【第1回の趣旨】
コンシューマービジネス研究会では「コンシューマービジネスの未来像」をテーマとし、講義や視察を通して高収益、高成長を遂げる優良企業から「新たな価値」を創造するための取り組みを学ぶ。
第1回2日目にはサザビーリーグ益田義徳氏に、「マルチブランド展開企業のM&A戦略と事業共創造プロジェクトを用いた新規事業のつくりかた」についてご講話いただいた。
開催日時:2024年9月13日(東京開催)
ディレクター 益田 義徳 氏
はじめに
サザビーリーグは1972年にユーズド家具の輸入販売として創業。「手が届く価格でこれまでの生活が少し楽しくなるような商品」は、新しい価値観として多くの顧客に受け入れられてきた。現在は「It’s a beautiful day.」をミッションに掲げ、Ron Herman、Afternoon Tea、ageteなど40超のブランド、577店舗を展開。服飾雑貨から飲食、生活雑貨まで幅広いライフスタイルブランドを取り扱い、クリエイティブリテーラーとして「半歩先のライフスタイル」を提案している。また、海外出店やM&Aのほか、「生活文化実験室」をコンセプトに、事業共創プロジェクトである「LIVE LABORATORY」を用いた新たな商品・サービスを創出。顧客体験DXソリューションを通じて社会課題の解決と顧客体験価値の向上に貢献している。
サザビーリーグビジネスディベロップメントグループが取り扱う40ブランド(出所:サザビーリーグビジネスディベロップメントグループ
提供資料)
まなびのポイント1:サザビー流、「半歩先のライフスタイル」創造の取り組み
創業から多岐に渡るライフスタイルビジネスを展開し、現在40超のブランドを有しているサザビーリーグ。事業の本質(深堀り)には熱量が重要であると考え「側+熱量」による参入障壁づくりに取り組んでいる。

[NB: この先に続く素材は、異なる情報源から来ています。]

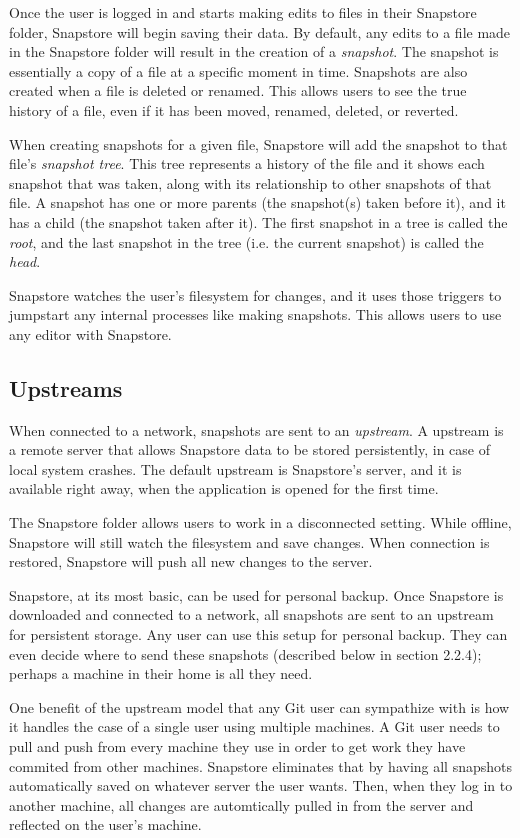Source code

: Once the user is logged in and starts making edits to files in their Snapstore folder, Snapstore will begin saving their data. By default, any edits to a file made in the Snapstore folder will result in the creation of a \textit{snapshot}. The snapshot is essentially a copy of a file at a specific moment in time. Snapshots are also created when a file is deleted or renamed. This allows users to see the true history of a file, even if it has been moved, renamed, deleted, or reverted. 

When creating snapshots for a given file, Snapstore will add the snapshot to that file's \textit{snapshot tree}. This tree represents a history of the file and it shows each snapshot that was taken, along with its relationship to other snapshots of that file. A snapshot has one or more parents (the snapshot(s) taken before it), and it has a child (the snapshot taken after it). The first snapshot in a tree is called the \textit{root}, and the last snapshot in the tree (i.e. the current snapshot) is called the \textit{head}.

Snapstore watches the user's filesystem for changes, and it uses those triggers to jumpstart any internal processes like making snapshots. This allows users to use any editor with Snapstore.

\subsection{Upstreams}

When connected to a network, snapshots are sent to an \textit{upstream}. A upstream is a remote server that allows Snapstore data to be stored persistently, in case of local system crashes. The default upstream is Snapstore's server, and it is available right away, when the application is opened for the first time.

The Snapstore folder allows users to work in a disconnected setting. While offline, Snapstore will still watch the filesystem and save changes. When connection is restored, Snapstore will push all new changes to the server.

Snapstore, at its most basic, can be used for personal backup. Once Snapstore is downloaded and connected to a network, all snapshots are sent to an upstream for persistent storage. Any user can use this setup for personal backup. They can even decide where to send these snapshots (described below in section 2.2.4); perhaps a machine in their home is all they need.

One benefit of the upstream model that any Git user can sympathize with is how it handles the case of a single user using multiple machines. A Git user needs to pull and push from every machine they use in order to get work they have commited from other machines. Snapstore eliminates that by having all snapshots automatically saved on whatever server the user wants. Then, when they log in to another machine, all changes are automtically pulled in from the server and reflected on the user's machine.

また、事業ポートフォリオからリスクヘッジを行い、現在はリテール領域からブランド・人材・ノウハウなどのソフト領域へと拡大させながら、コンシューマー領域とBtoB・テクノロジー領域という半歩先の領域へ展開することで、一歩でも二歩でもない「半歩先」を見据えたライフスタイルの提案を行っている。
まなびのポイント2:「LIVE LABORATORY」とは?
「LIVE LABORATORY」とは、募集プラットフォームAUBA(アウバ)を用いて協業を提案してもらうオープンイノベーション・プロジェクトである。同社は「半歩先のライフスタイル」の提案にあたり、新たな出合いを求めて「LIVE LABORATORY」を構築した。プロジェクトでは、単なる売り込みではなく「オフライン・オンラインに関わらず、ブランドの世界観を新しい形で届ける顧客体験DXソリューション」、「サザビーリーグの既存ブランドを活用した新たな商品・サービスの創出」という2つのテーマを設け、既存ブランドとの協業に限定して募集を行うことで、事業化の確度を高めた。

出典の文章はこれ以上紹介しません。